I took a day off on Friday and picked up on my storyboarding. I draw all of my own storyboards, and typically in obscene detail, almost like a comic book. I learned the process on a trip to Japan when I had the opportunity to stop at the legendary Studio Ghibli, the brainchild of master filmmaker Hayao Miyazaki. I purchased a copy of the storyboards for Princess Mononoke and told myself that “this is how one plans a film.”

Sometimes I get flak for doing my storyboards in such detail, that I’m wasting valuable time. But I find that my drawing out the storyboard serves as valuable time to previsualize the shot in my head, that as I’m drawing, I jot down things like blocking diagrams, performance beats, and even lighting schemes. A lot of times I play out the film in my head as I draw, and it informs changes in the script. It may be a laborious process, but it is my process nonetheless.

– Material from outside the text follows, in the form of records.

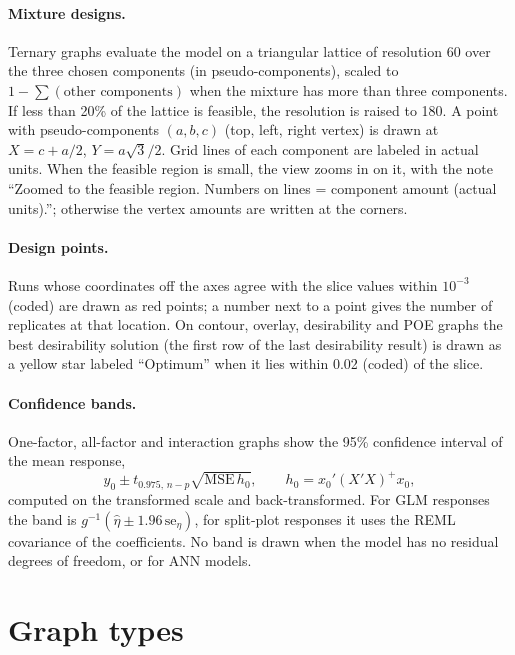 \paragraph{Mixture designs.} Ternary graphs evaluate the model on a triangular lattice of resolution 60
over the three chosen components (in pseudo-components), scaled to $1-\sum(\text{other components})$ when
the mixture has more than three components. If less than 20\% of the lattice is feasible, the resolution is
raised to 180. A point with pseudo-components $(a,b,c)$ (top, left, right vertex) is drawn at
$X=c+a/2$, $Y=a\sqrt3/2$. Grid lines of each component are labeled in actual units. When the feasible
region is small, the view zooms in on it, with the note ``Zoomed to the feasible region. Numbers on lines =
component amount (actual units).''; otherwise the vertex amounts are written at the corners.

\paragraph{Design points.} Runs whose coordinates off the axes agree with the slice values within $10^{-3}$
(coded) are drawn as red points; a number next to a point gives the number of replicates at that location.
On contour, overlay, desirability and POE graphs the best desirability solution (the first row of the last
desirability result) is drawn as a yellow star labeled ``Optimum'' when it lies within 0.02 (coded) of the
slice.

\paragraph{Confidence bands.} One-factor, all-factor and interaction graphs show the 95\% confidence
interval of the mean response,
\begin{equation}
  \hat y_0\pm t_{0.975,\,n-p}\sqrt{\text{MSE}\,h_0},\qquad h_0=x_0'(X'X)^{+}x_0,
  \label{eq:ch06-ci}
\end{equation}
computed on the transformed scale and back-transformed. For GLM responses the band is
$g^{-1}(\hat\eta\pm1.96\,\text{se}_\eta)$, for split-plot responses it uses the REML covariance of the
coefficients. No band is drawn when the model has no residual degrees of freedom, or for ANN models.

\section{Graph types}\label{sec:ch06-types}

I haven’t had the luxury of time for Lilith, and I can only spend so much time on each frame. As a visual representation of the type of time crunch I’m under, here’s a typical storyboard sequence from my film The Killing Moon:

And here’s some frames from the opening sequence of Lilith:

I’ll get more into the practical philosophy behind my storyboarding in another post, but I have to share a revelation of sorts that came to me while I was taking my day off. I was going through my movie collection to put together a list of movies to watch as references for Lilith, and I stumbled across one of my top five favorite films of all time, a film that, strangely, I’ve never once used as a reference because it is just so damn weird, so completely unique, and so utterly original that it could never be used as a reference for another film.

That movie, as the title of this post would indicate, is Shinya Tsukomoto’s Tetsuo the Iron Man. This was the first foreign film I had ever seen. Correction: the first foreign non-Indian / Bollywood film I had ever seen, as my my home was ripe with Indian cinema - more on that in future posts. At the end of the film I was hooked on cinema as the coolest art form ever - after all, who in their right mind could weave a power drill penis into a narrative: (clip is NSFW, btw)

Weird. Seriously. But I love it.

I still had no purpose for Tetsuo as a visual or narrative reference, but it did get me thinking about process. I thought for awhile how in the hell I would go about storyboarding a film like Tetsuo, and it dawned on me that there is so much that needs to be relegated for the moment.

The moment.That magical word that seems to pop up in every discussion of art, that nebulous concept of when several elements meet at a confluence of mental perceptiveness and kismet inspiration. You just can’t storyboard or plan out something like that on paper. I needed a film like Tetsuo to remind me of that. This is why the film is so very important to me - it speaks to me in many ways. An odd relationship, I know, and one that might categorize me as a total loon, but I’m just being honest.

I still continue to storyboard in obscene detail, but my spirit in doing so has shifted. My storyboarding is for practical and planning purpose, but not for emotional content. I am not a telepath or psychic, I can’t predict the future and commit it to paper. But what I can do is be as prepared as possible for any eventuality.

The moment is useless to us if we are not prepared to capture it!